麦藁帽子を被り、麻製の長袖シャツを白いタンクトップの上から羽織り、茶色いハーフパンツに革のサンダルというこの季節にしては少し薄着の巨漢が身体と同じぐらい巨大なリュックを背負い、リュックの上部からはみ出した『マンドラゴラ』を左手で掴み取るとぱくりとそのまま頭からかぶりつき、『マンドラゴラ』のあげる悲鳴ごと飲み込んでしまう姿をセンター街入り口の監視カメラが動いてジジジという音がした途端に映像が捉える。横尾深愛は無数のモニターで囲まれた自室でぶつぶつと独り言をいいながらばくばくと錠剤を飲み込みガリガリと噛み砕いている。
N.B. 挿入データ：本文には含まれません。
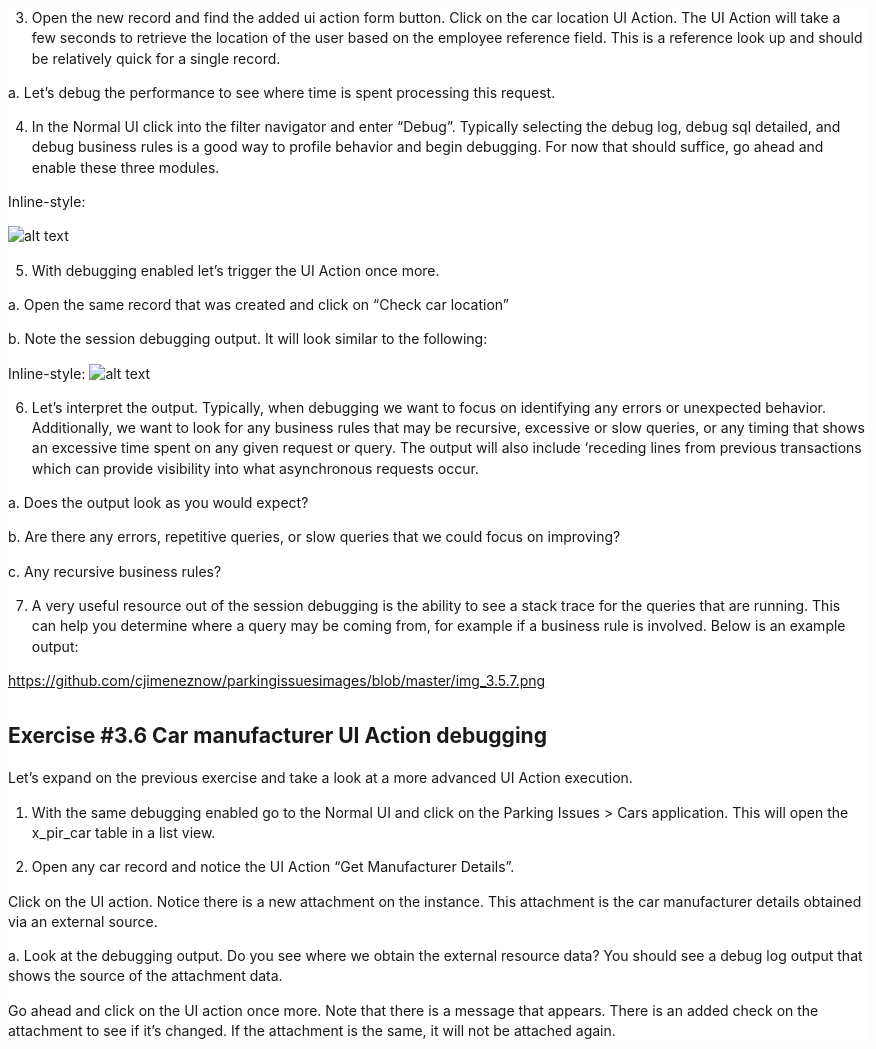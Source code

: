 3. Open the new record and find the added ui action form button. Click on the car location UI Action. The UI Action will take a few seconds to retrieve the location of the user based on the employee reference field. This is a reference look up and should be relatively quick for a single record.

a. Let’s debug the performance to see where time is spent processing this request.

4. In the Normal UI click into the filter navigator and enter “Debug”. Typically selecting the debug log, debug sql detailed, and debug business rules is a good way to profile behavior and begin debugging. For now that should suffice, go ahead and enable these three modules.

Inline-style:

![alt text](https://github.com/cjimeneznow/parkingissuesimages/blob/master/img_3.5.4.png)

5. With debugging enabled let’s trigger the UI Action once more.

a. Open the same record that was created and click on “Check car location”

b. Note the session debugging output. It will look similar to the following:

Inline-style: ![alt text](https://github.com/cjimeneznow/parkingissuesimages/blob/master/img_3.5.5.png)

6. Let’s interpret the output. Typically, when debugging we want to focus on identifying any errors or unexpected behavior. Additionally, we want to look for any business rules that may be recursive, excessive or slow queries, or any timing that shows an excessive time spent on any given request or query. The output will also include ‘receding lines from previous transactions which can provide visibility into what asynchronous requests occur.

a. Does the output look as you would expect?

b. Are there any errors, repetitive queries, or slow queries that we could focus on improving?

c. Any recursive business rules?

7. A very useful resource out of the session debugging is the ability to see a stack trace for the queries that are running. This can help you determine where a query may be coming from, for example if a business rule is involved. Below is an example output:

https://github.com/cjimeneznow/parkingissuesimages/blob/master/img_3.5.7.png

## Exercise #3.6 Car manufacturer UI Action debugging

Let’s expand on the previous exercise and take a look at a more advanced UI Action execution.

1. With the same debugging enabled go to the Normal UI and click on the Parking Issues > Cars application. This will open the x_pir_car table in a list view.

2. Open any car record and notice the UI Action “Get Manufacturer Details”.

Click on the UI action. Notice there is a new attachment on the instance. This attachment is the car manufacturer details obtained via an external source.

a. Look at the debugging output. Do you see where we obtain the external resource data? You should see a debug log output that shows the source of the attachment data.

Go ahead and click on the UI action once more. Note that there is a message that appears. There is an added check on the attachment to see if it’s changed. If the attachment is the same, it will not be attached again.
「『ゼツ』ゲットォ!!Y&sでは最高級の少女ばかりを厳選してお届けしますっ(ハート)」

生放送中継をストリーミングしている横尾深愛はすぐさま指令を出してミッションを遂行出来るメンバーを募っている。

あっという間に集まり始めたメンションによって横尾深愛の指令──『ゼツ』から赤い『マンドラゴラ』を奪うこと──に続々と参加表明が集まり始めている。

「やっほー! 聞こえてるぅー?」

「今はスペイン坂スタジオをハッキングしてるよー」

「今日は偶然絶後の勘違い野郎をとっ捕まえろ!」

「──ということでスリーアクターズがお送りします! Re―EGGスタート! ──」

突如始まった土曜日十四時の渋谷駅周辺の電波ジャックにより、スクランブル交差点前の3つのモニターに賞金百万円の文字と赤い『マンドラゴラ』の写真が映し出されている。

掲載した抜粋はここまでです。